Whilst Whitmarsh is eager to secure Button's services for the long-term, the eleven-time grand prix-winner and his management team would prefer for the Woking-based outfit to simply take up the option that it has on him for 2012, and then look at what happens beyond that stage in due course.
With Mark Webber
at Red Bull
Racing and Felipe Massa
both anticipated to leave their respective teams come the end of next year, two very attractive openings would be created – and it is understood that Button does not want to rule himself out of the equation. Whitmarsh, however, is convinced his driver is going nowhere.
“Jenson will be here next year,” the Englishman is quoted as having said by The Daily Telegraph
. “We know that, he knows that. There's nothing complicated about it, but we're looking to do a deal that will see him race for McLaren
for the rest of his career. That may be for the next three years or the next five years. Who knows?

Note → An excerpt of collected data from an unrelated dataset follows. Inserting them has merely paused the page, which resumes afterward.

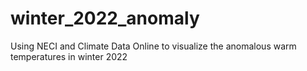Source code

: # winter_2022_anomaly
Using NECI and Climate Data Online to visualize the anomalous warm temperatures in winter 2022
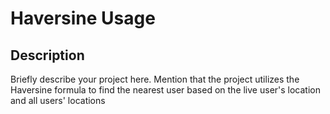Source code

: # Haversine Usage

## Description
Briefly describe your project here. Mention that the project utilizes the Haversine formula to find the nearest user based on the live user's location and all users' locations
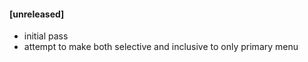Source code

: #### [unreleased]
* initial pass
* attempt to make both selective and inclusive to only primary menu
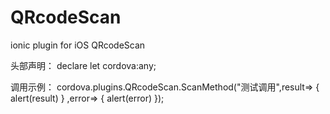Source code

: # QRcodeScan
ionic plugin for iOS QRcodeScan

头部声明：
declare let cordova:any;

调用示例：
cordova.plugins.QRcodeScan.ScanMethod("测试调用",result=> {
      alert(result)
    } ,error=> {
      alert(error)
    });
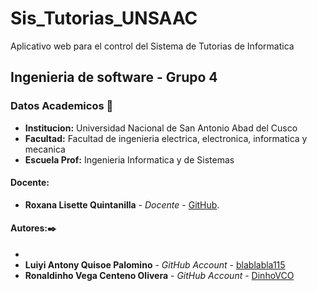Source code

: # Sis_Tutorias_UNSAAC
Aplicativo web para el control del Sistema de Tutorias de Informatica
## Ingenieria de software - Grupo 4
### Datos Academicos 📖

- **Institucion:** Universidad Nacional de San Antonio Abad del Cusco
- **Facultad:** Facultad de ingenieria electrica, electronica, informatica y mecanica
- **Escuela Prof:** Ingenieria Informatica y de Sistemas

#### Docente:

- **Roxana Lisette Quintanilla** - _Docente_ - [GitHub](https://github.com/nitanilla).

#### Autores:✒️
-
- **Luiyi Antony Quisoe Palomino** - _GitHub Account_ - [blablabla115](https://github.com/blablabla115)
- **Ronaldinho Vega Centeno Olivera** - _GitHub Account_ - [DinhoVCO](https://github.com/DinhoVCO)
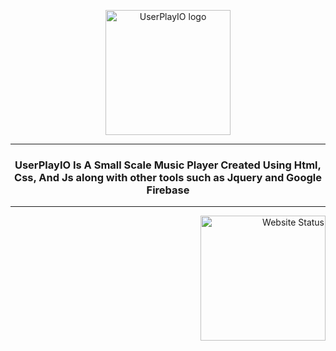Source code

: <!-- ![logo](https://raw.githubusercontent.com/KoolKreator/UserPlayIO-OpenSource-Music-Player/main/pics/logo.png) -->
<!-- ![Website](https://img.shields.io/website?style=plastic&up_message=Online&url=https%3A%2F%2Fkoolkreator.github.io%2FUserPlayIO-OpenSource-Music-Player%2F) -->

<p align="center">
  <img width="200" src="https://raw.githubusercontent.com/KoolKreator/UserPlayIO-OpenSource-Music-Player/main/pics/logo.png" alt="UserPlayIO logo">
</p>

<hr>
<h3 align="center">UserPlayIO Is A Small Scale Music Player Created Using Html, Css, And Js along with other tools such as Jquery and Google Firebase</h1>
<hr>
<p align="right">
  <img width="200" src="https://img.shields.io/website?style=plastic&up_message=Online&url=https%3A%2F%2Fkoolkreator.github.io%2FUserPlayIO-OpenSource-Music-Player%2F" alt="Website Status">
</p>





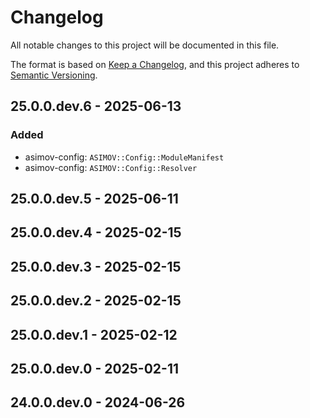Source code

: # Changelog

All notable changes to this project will be documented in this file.

The format is based on [Keep a Changelog](https://keepachangelog.com/en/1.0.0/),
and this project adheres to [Semantic Versioning](https://semver.org/spec/v2.0.0.html).

## 25.0.0.dev.6 - 2025-06-13
### Added
- asimov-config: `ASIMOV::Config::ModuleManifest`
- asimov-config: `ASIMOV::Config::Resolver`

## 25.0.0.dev.5 - 2025-06-11

## 25.0.0.dev.4 - 2025-02-15

## 25.0.0.dev.3 - 2025-02-15

## 25.0.0.dev.2 - 2025-02-15

## 25.0.0.dev.1 - 2025-02-12

## 25.0.0.dev.0 - 2025-02-11

## 24.0.0.dev.0 - 2024-06-26
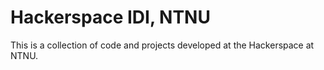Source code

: Hackerspace IDI, NTNU
================

This is a collection of code and projects developed at the Hackerspace at NTNU.
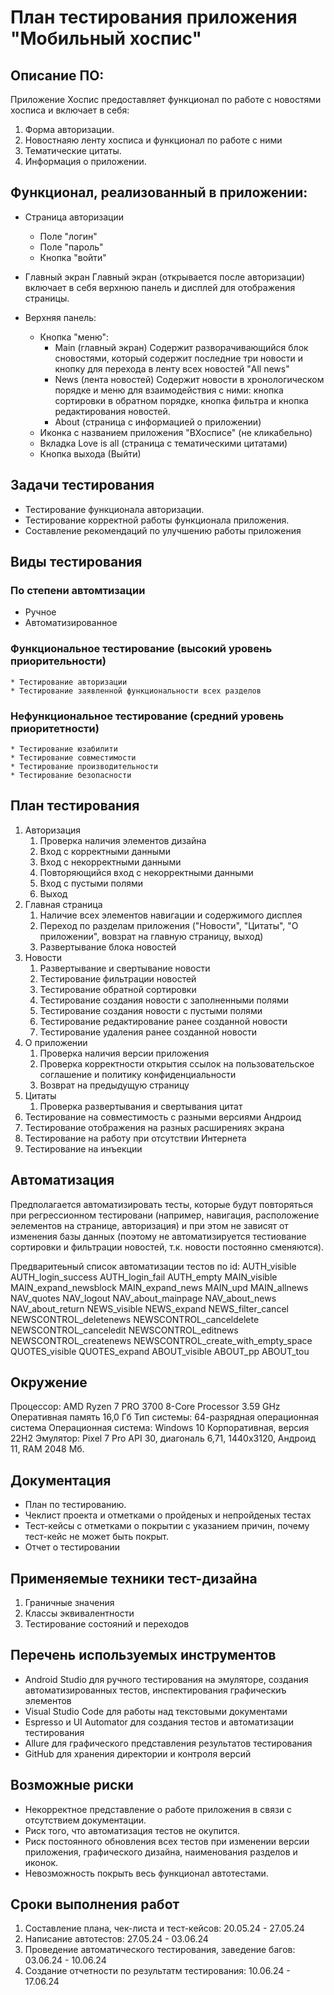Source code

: # План тестирования приложения "Мобильный хоспис"

## Описание ПО:
Приложение Хоспис предоставляет функционал по работе с новостями хосписа и включает в себя:

1. Форма авторизации.
2. Новостнаяю ленту хосписа и функционал по работе с ними
3. Тематические цитаты.
4. Информация о приложении.
   
## Функционал, реализованный в приложении:

+ Страница авторизации
    * Поле "логин"
    * Поле "пароль"
    * Кнопка "войти"

+ Главный экран
  Главный экран (открывается после авторизации) включает в себя верхнюю панель и дисплей для отображения страницы.

+ Верхняя панель:
    * Кнопка "меню":
      * Main (главный экран)
        Содержит разворачивающийся блок сновостями, который содержит последние три новости и кнопку для перехода в ленту всех новостей "All news"
      * News (лента новостей)
        Содержит новости в хронологическом порядке и меню для взаимодействия с ними: кнопка сортировки в обратном порядке, кнопка фильтра и кнопка редактирования новостей. 
      * About (страница с информацией о приложении)
    * Иконка с названием приложения "ВХосписе" (не кликабельно)
    * Вкладка Love is all (страница с тематическими цитатами)
    * Кнопка выхода (Выйти)

## Задачи тестирования

* Тестирование функционала авторизации.
* Тестирование корректной работы функционала приложения.
* Составление рекомендаций по улучшению работы приложения
  
## Виды тестирования

### По степени автомтизации
  * Ручное
  * Автоматизированное 

### Функциональное тестирование (высокий уровень приорительности)
    * Тестирование авторизации
    * Тестирование заявленной функциональности всех разделов
### Нефункциональное тестирование (средний уровень приоритетности)
    * Тестирование юзабилити
    * Тестирование совместимости
    * Тестирование производительности 
    * Тестирование безопасности

## План тестирования
1. Авторизация
   1. Проверка наличия элементов дизайна
   2. Вход с корректными данными
   3. Вход с некорректными данными
   4. Повторяющийся вход с некорректными данными
   5. Вход с пустыми полями
   6. Выход
2. Главная страница
   1. Наличие всех элементов навигации и содержимого дисплея
   2. Переход по разделам приложения ("Новости", "Цитаты", "О приложении", вовзрат на главную страницу, выход)
   3. Развертывание блока новостей
3. Новости
   1. Развертывание и свертывание новости
   2. Тестирование фильтрации новостей
   3. Тестирование обратной сортировки
   4. Тестирование создания новости с заполненными полями
   5. Тестирование создания новости с пустыми полями
   6. Тестирование редактирование ранее созданной новости
   7. Тестирование удаления ранее созданной новости
4. О приложении
   1. Проверка наличия версии приложения
   2. Проверка корректности открытия ссылок на пользовательское соглашение и политику конфиденциальности
   3. Возврат на предыдущую страницу
5. Цитаты
   1. Проверка развертывания и свертывания цитат
6. Тестирование на совместимость с разными версиями  Андроид
7. Тестирование отображения на разных расширениях экрана
8. Тестирование на работу при отсутствии Интернета
9. Тестирование на инъекции

## Автоматизация
Предполагается автоматизировать тесты, которые будут повторяться при регрессионном тестировани (например, навигация, расположение эелементов на странице, авторизация) и при этом не зависят от изменения базы данных (поэтому не автоматизируется тестиование сортировки и фильтрации новостей, т.к. новости постоянно сменяются).

Предваритеьный список автоматизации тестов по id:
AUTH_visible
AUTH_login_success
AUTH_login_fail
AUTH_empty
MAIN_visible
MAIN_expand_newsblock
MAIN_expand_news
MAIN_upd
MAIN_allnews
NAV_quotes
NAV_logout
NAV_about_mainpage
NAV_about_news
NAV_about_return
NEWS_visible
NEWS_expand
NEWS_filter_cancel
NEWSCONTROL_deletenews
NEWSCONTROL_canceldelete
NEWSCONTROL_canceledit
NEWSCONTROL_editnews
NEWSCONTROL_createnews
NEWSCONTROL_create_with_empty_space
QUOTES_visible
QUOTES_expand
ABOUT_visible
ABOUT_pp
ABOUT_tou


## Окружение
Процессор: AMD Ryzen 7 PRO 3700 8-Core Processor 3.59 GHz
Оперативная память 16,0 Гб
Тип системы: 64-разрядная операционная система
Операционная система: Windows 10 Корпоративная, версия 22H2
Эмулятор: Pixel 7 Pro API 30, диагональ 6,71, 1440х3120, Андроид 11, RAM 2048 Мб.

## Документация
* План по тестированию.
* Чеклист проекта и отметками о пройденых и непройденых тестах 
* Тест-кейсы с отметками о покрытии с указанием причин, почему тест-кейс не может быть покрыт.
* Отчет о тестировании

## Применяемые техники тест-дизайна

1. Граничные значения
2. Классы эквивалентности
3. Тестирование состояний и переходов

## Перечень используемых инструментов 
* Android Studio для ручного тестирования на эмуляторе, создания автоматизированных тестов, инспектирования графическиъ элементов
* Visual Studio Code для работы над текстовыми документами
* Espresso и UI Automator для создания тестов и автоматизации тестирования
* Allure для графического представления результатов тестирования
* GitHub  для хранения директории и контроля версий

## Возможные риски
* Некорректное представление о работе приложения в связи с отсутствием документации.
* Риск того, что автоматизация тестов не окупится.
* Риск постоянного обновления всех тестов при изменении версии приложения, графического дизайна, наименования разделов и иконок.
* Невозможность покрыть весь функционал автотестами.

## Сроки выполнения работ

1. Составление плана, чек-листа и тест-кейсов: 20.05.24 - 27.05.24
2. Написание автотестов: 27.05.24 - 03.06.24
3. Проведение автоматического тестирования, заведение багов: 03.06.24 - 10.06.24
4. Создание отчетности по результатм тестирования: 10.06.24 - 17.06.24
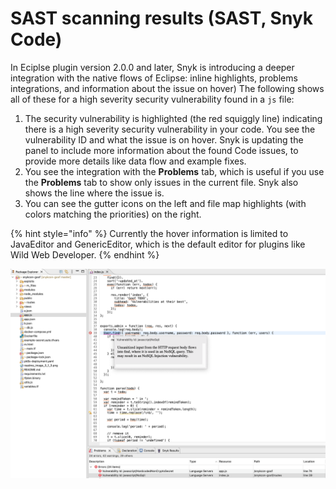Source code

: # SAST scanning results (SAST, Snyk Code)

In Eciplse plugin version 2.0.0 and later, Snyk is introducing a deeper integration with the native flows of Eclipse: inline highlights, problems integrations, and information about the issue on hover) The following shows all of these for a high severity security vulnerability found in a `js` file:

1. The security vulnerability is highlighted (the red squiggly line) indicating there is a high severity security vulnerability in your code. You see the vulnerability ID and what the issue is on hover. Snyk is updating the panel to include more information about the found Code issues, to provide more details like data flow and example fixes.
2. You see the integration with the **Problems** tab, which is useful if you use the **Problems** tab to show only issues in the current file. Snyk also shows the line where the issue is.
3. You can see the gutter icons on the left and file map highlights (with colors matching the priorities) on the right.

{% hint style="info" %}
Currently the hover information is limited to JavaEditor and GenericEditor, which is the default editor for plugins like Wild Web Developer.
{% endhint %}

![SAST scanning results](<../../.gitbook/assets/Screenshot 2022-05-13 at 12.56.46.png>)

“Jenson is a mature and very intelligent guy, and he is still as fit as a flea and still hungry to race. He could take on an ambassador's role for McLaren
[post-retirement from driving]. We're looking into GT racing and Le Mans, and there's no reason why he can't use his experience in those projects.” The Telegraph
reports that the key issues with respect to the long-term for Button are how many PR and sponsorship commitments the 31-year-old would be expected to undertake, given that he recently set up the London-based Sports Partnership in tandem with his manager Richard Goddard as he eyes an eventual move into driver management himself.